What is the number of lines below that contain the string "先人が積み上げた歴史に差があったということ"? Give it and nothing else.
┌─ Records shown
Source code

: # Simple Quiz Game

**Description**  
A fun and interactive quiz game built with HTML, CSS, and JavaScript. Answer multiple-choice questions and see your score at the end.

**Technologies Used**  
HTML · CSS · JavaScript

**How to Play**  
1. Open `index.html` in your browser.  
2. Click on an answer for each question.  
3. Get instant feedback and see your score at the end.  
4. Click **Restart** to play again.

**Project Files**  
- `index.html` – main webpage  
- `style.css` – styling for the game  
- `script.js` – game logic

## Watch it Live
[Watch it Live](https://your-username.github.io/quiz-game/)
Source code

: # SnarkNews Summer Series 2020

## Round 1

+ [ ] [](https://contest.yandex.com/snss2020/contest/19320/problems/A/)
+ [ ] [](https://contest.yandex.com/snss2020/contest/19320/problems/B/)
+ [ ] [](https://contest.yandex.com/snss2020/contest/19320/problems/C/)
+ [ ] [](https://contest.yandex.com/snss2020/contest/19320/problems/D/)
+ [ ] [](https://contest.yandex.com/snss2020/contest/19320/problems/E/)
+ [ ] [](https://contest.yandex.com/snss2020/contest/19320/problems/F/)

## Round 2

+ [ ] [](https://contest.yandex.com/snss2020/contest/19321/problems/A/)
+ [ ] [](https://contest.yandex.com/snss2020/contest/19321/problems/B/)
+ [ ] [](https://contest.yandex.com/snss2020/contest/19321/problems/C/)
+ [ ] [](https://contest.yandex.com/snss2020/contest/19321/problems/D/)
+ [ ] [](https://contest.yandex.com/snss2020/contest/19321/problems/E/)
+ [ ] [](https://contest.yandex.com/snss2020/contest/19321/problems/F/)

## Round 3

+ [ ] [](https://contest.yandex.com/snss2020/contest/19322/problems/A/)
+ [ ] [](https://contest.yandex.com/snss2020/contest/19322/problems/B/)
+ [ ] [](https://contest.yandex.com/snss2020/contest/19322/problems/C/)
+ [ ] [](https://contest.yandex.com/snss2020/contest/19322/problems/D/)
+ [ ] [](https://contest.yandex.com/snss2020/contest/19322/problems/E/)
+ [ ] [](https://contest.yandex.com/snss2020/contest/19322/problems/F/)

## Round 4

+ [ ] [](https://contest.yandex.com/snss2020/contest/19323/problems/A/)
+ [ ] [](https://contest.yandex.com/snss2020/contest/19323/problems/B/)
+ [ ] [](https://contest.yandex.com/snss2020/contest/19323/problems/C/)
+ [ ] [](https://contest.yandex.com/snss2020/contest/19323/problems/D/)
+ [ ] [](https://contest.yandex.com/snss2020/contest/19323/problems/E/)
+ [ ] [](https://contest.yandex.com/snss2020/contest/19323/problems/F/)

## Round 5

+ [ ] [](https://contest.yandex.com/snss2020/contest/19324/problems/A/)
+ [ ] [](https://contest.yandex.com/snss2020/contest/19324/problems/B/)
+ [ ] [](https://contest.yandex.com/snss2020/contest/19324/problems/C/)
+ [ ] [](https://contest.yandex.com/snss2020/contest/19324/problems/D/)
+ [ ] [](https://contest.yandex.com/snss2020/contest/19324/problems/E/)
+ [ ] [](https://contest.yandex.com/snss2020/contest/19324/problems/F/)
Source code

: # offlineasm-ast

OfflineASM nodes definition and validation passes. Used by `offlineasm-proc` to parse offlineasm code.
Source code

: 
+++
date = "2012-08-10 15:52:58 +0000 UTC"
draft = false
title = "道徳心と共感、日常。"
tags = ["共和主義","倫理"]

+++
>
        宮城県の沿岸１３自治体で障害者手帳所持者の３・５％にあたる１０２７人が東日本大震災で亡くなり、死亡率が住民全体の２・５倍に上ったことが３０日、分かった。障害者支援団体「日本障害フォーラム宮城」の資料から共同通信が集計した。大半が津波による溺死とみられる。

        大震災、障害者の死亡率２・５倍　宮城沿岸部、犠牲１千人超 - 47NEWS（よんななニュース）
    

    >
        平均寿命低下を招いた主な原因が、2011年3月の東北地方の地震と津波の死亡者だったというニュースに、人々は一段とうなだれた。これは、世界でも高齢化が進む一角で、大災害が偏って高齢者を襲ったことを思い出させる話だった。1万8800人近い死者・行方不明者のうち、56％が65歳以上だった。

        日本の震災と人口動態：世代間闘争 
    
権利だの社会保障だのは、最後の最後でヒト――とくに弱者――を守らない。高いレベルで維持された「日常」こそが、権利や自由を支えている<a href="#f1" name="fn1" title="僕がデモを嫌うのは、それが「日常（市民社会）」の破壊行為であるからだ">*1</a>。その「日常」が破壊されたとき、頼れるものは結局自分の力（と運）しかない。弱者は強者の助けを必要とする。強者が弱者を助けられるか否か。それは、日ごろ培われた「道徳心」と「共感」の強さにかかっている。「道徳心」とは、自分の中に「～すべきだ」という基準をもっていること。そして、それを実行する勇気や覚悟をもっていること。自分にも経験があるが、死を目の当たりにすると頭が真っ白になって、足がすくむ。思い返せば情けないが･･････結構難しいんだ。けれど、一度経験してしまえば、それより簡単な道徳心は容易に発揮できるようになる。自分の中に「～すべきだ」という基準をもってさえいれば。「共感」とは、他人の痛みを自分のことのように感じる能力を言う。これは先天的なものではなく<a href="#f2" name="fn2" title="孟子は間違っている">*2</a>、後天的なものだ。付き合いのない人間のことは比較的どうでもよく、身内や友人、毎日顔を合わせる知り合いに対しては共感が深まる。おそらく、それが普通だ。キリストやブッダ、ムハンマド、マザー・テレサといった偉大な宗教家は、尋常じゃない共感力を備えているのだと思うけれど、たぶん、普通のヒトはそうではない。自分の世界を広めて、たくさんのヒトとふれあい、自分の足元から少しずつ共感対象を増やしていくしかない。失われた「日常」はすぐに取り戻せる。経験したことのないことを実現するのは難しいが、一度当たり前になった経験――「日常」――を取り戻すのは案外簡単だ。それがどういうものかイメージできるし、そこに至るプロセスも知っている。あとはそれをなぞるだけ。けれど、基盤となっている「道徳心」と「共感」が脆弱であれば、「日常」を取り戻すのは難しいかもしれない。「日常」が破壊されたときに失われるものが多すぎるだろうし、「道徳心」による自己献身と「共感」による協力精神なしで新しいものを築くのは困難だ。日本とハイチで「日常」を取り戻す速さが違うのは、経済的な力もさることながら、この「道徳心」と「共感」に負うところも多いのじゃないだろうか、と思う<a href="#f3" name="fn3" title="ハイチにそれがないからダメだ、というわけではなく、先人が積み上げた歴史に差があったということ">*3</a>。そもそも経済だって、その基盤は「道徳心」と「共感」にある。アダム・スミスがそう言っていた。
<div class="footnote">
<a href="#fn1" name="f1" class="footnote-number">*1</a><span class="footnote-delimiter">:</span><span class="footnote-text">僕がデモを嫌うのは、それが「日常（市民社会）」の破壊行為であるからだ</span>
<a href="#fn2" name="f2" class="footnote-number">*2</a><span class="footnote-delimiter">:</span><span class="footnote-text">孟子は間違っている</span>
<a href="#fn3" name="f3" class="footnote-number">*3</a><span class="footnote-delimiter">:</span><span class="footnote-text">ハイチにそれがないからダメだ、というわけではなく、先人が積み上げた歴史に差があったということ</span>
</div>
└─
▶ **Task solution**
2